**Source material**
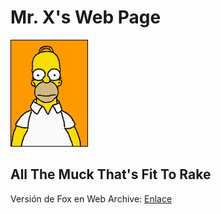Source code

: # Mr. X's Web Page

![Homero Simpson Señor X](./assets/img/mr_x.gif)

## All The Muck That's Fit To Rake

Versión de Fox en Web Archive: [Enlace](https://web.archive.org/web/20070217083937/http://www.mrxswebpage.com/)
 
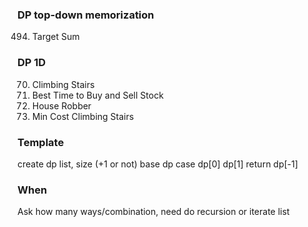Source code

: ### DP top-down memorization
494. Target Sum

### DP 1D
70. Climbing Stairs
121. Best Time to Buy and Sell Stock
198. House Robber
746. Min Cost Climbing Stairs


### Template
create dp list, size (+1 or not)
base dp case dp[0] dp[1]
return dp[-1]

### When
Ask how many ways/combination, need do recursion or iterate list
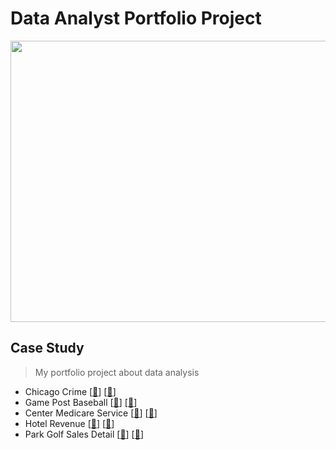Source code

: # Data Analyst Portfolio Project
<img src="https://github.com/Bayunova28/Data_Analyst_Portfolio_Project/blob/main/cover.jpg" width="1000" height="450">

## Case Study
> My portfolio project about data analysis 
- Chicago Crime [[📂](https://github.com/Bayunova28/Data_Analyst_Portfolio_Project/tree/main/Chicago%20Crime)] [[📄](https://datastudio.google.com/u/0/reporting/df80ad96-6bac-4013-9a1e-5348b8c9a538/page/SgHrC)]
- Game Post Baseball [[📂](https://github.com/Bayunova28/Data_Analyst_Portfolio_Project/tree/main/Game%20Post%20Baseball)] [[📄](https://datastudio.google.com/u/0/reporting/cd72bf8d-3279-4f15-b2c8-1cb8149c6fce/page/t3MrC)]
- Center Medicare Service [[📂](https://github.com/Bayunova28/Data_Analyst_Portfolio_Project/tree/main/Center%20Medicare%20Service)] [[📄](https://datastudio.google.com/u/0/reporting/c6f39b60-13c2-47d0-9d2c-c0f40865e52b/page/18TrC)]
- Hotel Revenue [[📂](https://github.com/Bayunova28/Data_Analyst_Portfolio_Project/tree/main/Hotel%20Revenue)] [[📄](https://datastudio.google.com/reporting/a8ed9d58-fb9a-4016-a42d-3b56ae8ff00b)]
- Park Golf Sales Detail [[📂](https://github.com/Bayunova28/Data_Analyst_Portfolio_Project/tree/main/Park%20Golf%20Sales%20Detail)] [[📄](https://datastudio.google.com/reporting/8a102064-95d2-4fea-b0a1-4144b1b31e4c)]
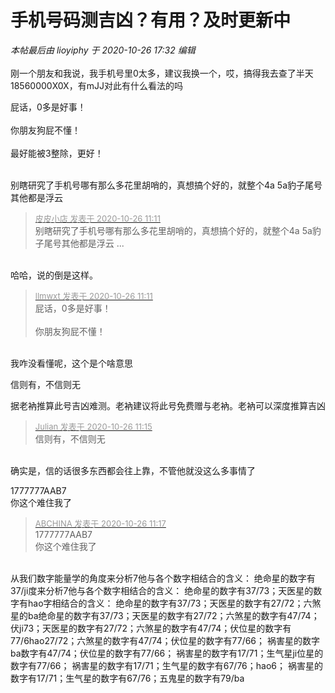 # 手机号码测吉凶？有用？及时更新中


<i class="pstatus"> 本帖最后由 lioyiphy 于 2020-10-26 17:32 编辑 </i><br />
<br />
刚一个朋友和我说，我手机号里0太多，建议我换一个，哎，搞得我去查了半天18560000X0X，有mJJ对此有什么看法的吗

屁话，0多是好事！<br />
<br />
你朋友狗屁不懂！<br />
<br />
最好能被3整除，更好！<br />
<br />
<img src="static/image/smiley/default/lol.gif" smilieid="12" border="0" alt="" /><img src="static/image/smiley/default/lol.gif" smilieid="12" border="0" alt="" /><img src="static/image/smiley/default/lol.gif" smilieid="12" border="0" alt="" />

别瞎研究了手机号哪有那么多花里胡哨的，真想搞个好的，就整个4a 5a豹子尾号其他都是浮云<img id="aimg_vOItO" onclick="zoom(this, this.src, 0, 0, 0)" class="zoom" src="https://cdn.jsdelivr.net/gh/hishis/forum-master/public/images/patch.gif" onmouseover="img_onmouseoverfunc(this)" onload="thumbImg(this)" border="0" alt="" />

<div class="quote"><blockquote><font size="2"><a href="https://www.hostloc.com/forum.php?mod=redirect&amp;goto=findpost&amp;pid=9353088&amp;ptid=758507" target="_blank"><font color="#999999">皮皮小店 发表于 2020-10-26 11:11</font></a></font><br />
别瞎研究了手机号哪有那么多花里胡哨的，真想搞个好的，就整个4a 5a豹子尾号其他都是浮云 ...</blockquote></div><br />
哈哈，说的倒是这样。

<div class="quote"><blockquote><font size="2"><a href="https://www.hostloc.com/forum.php?mod=redirect&amp;goto=findpost&amp;pid=9353084&amp;ptid=758507" target="_blank"><font color="#999999">llmwxt 发表于 2020-10-26 11:11</font></a></font><br />
屁话，0多是好事！<br />
<br />
你朋友狗屁不懂！</blockquote></div><br />
我咋没看懂呢，这个是个啥意思

信则有，不信则无

据老衲推算此号吉凶难测。老衲建议将此号免费赠与老衲。老衲可以深度推算吉凶

<div class="quote"><blockquote><font size="2"><a href="https://www.hostloc.com/forum.php?mod=redirect&amp;goto=findpost&amp;pid=9353115&amp;ptid=758507" target="_blank"><font color="#999999">Julian 发表于 2020-10-26 11:15</font></a></font><br />
信则有，不信则无</blockquote></div><br />
确实是，信的话很多东西都会往上靠，不管他就没这么多事情了

1777777AAB7 <img src="static/image/smiley/yct/008.gif" smilieid="39" border="0" alt="" /><br />
你这个难住我了

<div class="quote"><blockquote><font size="2"><a href="https://www.hostloc.com/forum.php?mod=redirect&amp;goto=findpost&amp;pid=9353131&amp;ptid=758507" target="_blank"><font color="#999999">ABCHINA 发表于 2020-10-26 11:17</font></a></font><br />
1777777AAB7 <br />
你这个难住我了</blockquote></div><br />
从我们数字能量学的角度来分析7他与各个数字相结合的含义： 绝命星的数字有37/ji度来分析7他与各个数字相结合的含义： 绝命星的数字有37/73；天医星的数字有hao字相结合的含义： 绝命星的数字有37/73；天医星的数字有27/72；六煞星的ba绝命星的数字有37/73；天医星的数字有27/72；六煞星的数字有47/74；伏ji73；天医星的数字有27/72；六煞星的数字有47/74；伏位星的数字有77/6hao27/72；六煞星的数字有47/74；伏位星的数字有77/66； 祸害星的数字ba数字有47/74；伏位星的数字有77/66； 祸害星的数字有17/71；生气星ji位星的数字有77/66； 祸害星的数字有17/71；生气星的数字有67/76；hao6； 祸害星的数字有17/71；生气星的数字有67/76；五鬼星的数字有79/ba
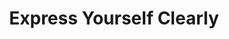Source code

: ---
ee_id: '4152'
site: '1'
type: '2'
long_id: 2013-062 Express Yourself Clearly
url: 2013-062-express-yourself-clearly
title: Express Yourself Clearly
year: '2013'
medium: Walmart Polar Bear TV, USB stick, Jpeg sequence
commission:
dims: 30 x 32 x 11 inches
pitch: "​Clinton jogging on a TV which looks like apolar bear :/"
ps:
live_url:
related: "[4151] [2012-117-express-yourself-clearly] 2012-117 Express Yourself Clearly"
youtube:
imgs: express-yourself-clearly-2013-062-full-database-JW.jpg
subheading:
display_year: '2013'
download:
add_credit:
add_credits:
related_code:
layout: things-i-made
---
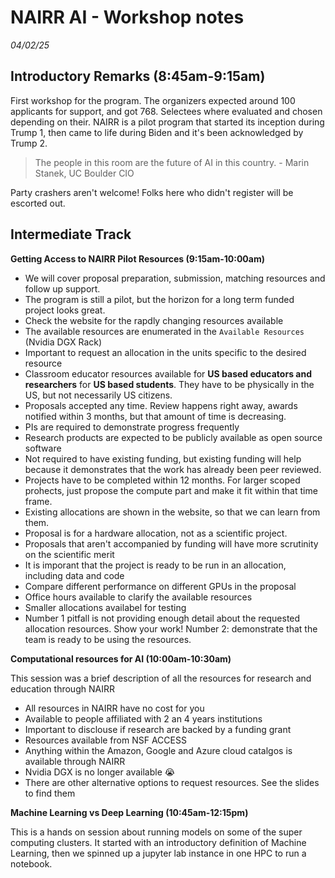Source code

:# NAIRR AI - Workshop notes

_04/02/25_
## Introductory Remarks (8:45am-9:15am)

First workshop for the program. The organizers expected around 100 applicants for support, and got 768. Selectees where evaluated and chosen depending on their.
NAIRR is a pilot program that started its inception during Trump 1, then came to life during Biden and it's been acknowledged by Trump 2.

> The people in this room are the future of AI in this country. - Marin Stanek, UC Boulder CIO

Party crashers aren't welcome! Folks here who didn't register will be escorted out.

## Intermediate Track

__Getting Access to NAIRR Pilot Resources (9:15am-10:00am)__ 

- We will cover proposal preparation, submission, matching resources and follow up support.
- The program is still a pilot, but the horizon for a long term funded project looks great.
- Check the website for the rapdly changing resources available
- The available resources are enumerated in the `Available Resources` (Nvidia DGX Rack)
- Important to request an allocation in the units specific to the desired resource
- Classroom educator resources available for __US based educators and researchers__ for __US based students__. They have to be physically in the US, but not necessarily US citizens.
- Proposals accepted any time. Review happens right away, awards notified within 3 months, but that amount of time is decreasing.
- PIs are required to demonstrate progress frequently
- Research products are expected to be publicly available as open source software
- Not required to have existing funding, but existing funding will help because it demonstrates that the work has already been peer reviewed.
- Projects have to be completed within 12 months. For larger scoped prohects, just propose the compute part and make it fit within that time frame.
- Existing allocations are shown in the website, so that we can learn from them.
- Proposal is for a hardware allocation, not as a scientific project.
- Proposals that aren't accompanied by funding will have more scrutinity on the scientific merit
- It is imporant that the project is ready to be run in an allocation, including data and code
- Compare different performance on different GPUs in the proposal
- Office hours available to clarify the available resources
- Smaller allocations availabel for testing
- Number 1 pitfall is not providing enough detail about the requested allocation resources. Show your work! Number 2: demonstrate that the team is ready to be using the resources.

__Computational resources for AI (10:00am-10:30am)__

This session was a brief description of all the resources for research and education through NAIRR

- All resources in NAIRR have no cost for you
- Available to people affiliated with 2 an 4 years institutions
- Important to disclouse if research are backed by a funding grant
- Resources available from NSF ACCESS
- Anything within the Amazon, Google and Azure cloud catalgos is available through NAIRR
- Nvidia DGX is no longer available 😭
- There are other alternative options to request resources. See the slides to find them

__Machine Learning vs Deep Learning (10:45am-12:15pm)__

This is a hands on session about running models on some of the super computing clusters. It started with an introductory definition of Machine Learning, then we spinned up a jupyter lab instance in one HPC to run a notebook.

**Task requirements**
With the pictures removed, print only the lines starting at the line that has "X's Web Page" and ending at the line that has "DP top-down memorization", both ends included, exactly as they stand above.

**Answer below**
: # Mr. X's Web Page

![Homero Simpson Señor X](./assets/img/mr_x.gif)

## All The Muck That's Fit To Rake

Versión de Fox en Web Archive: [Enlace](https://web.archive.org/web/20070217083937/http://www.mrxswebpage.com/)
 
Source code

: ### DP top-down memorization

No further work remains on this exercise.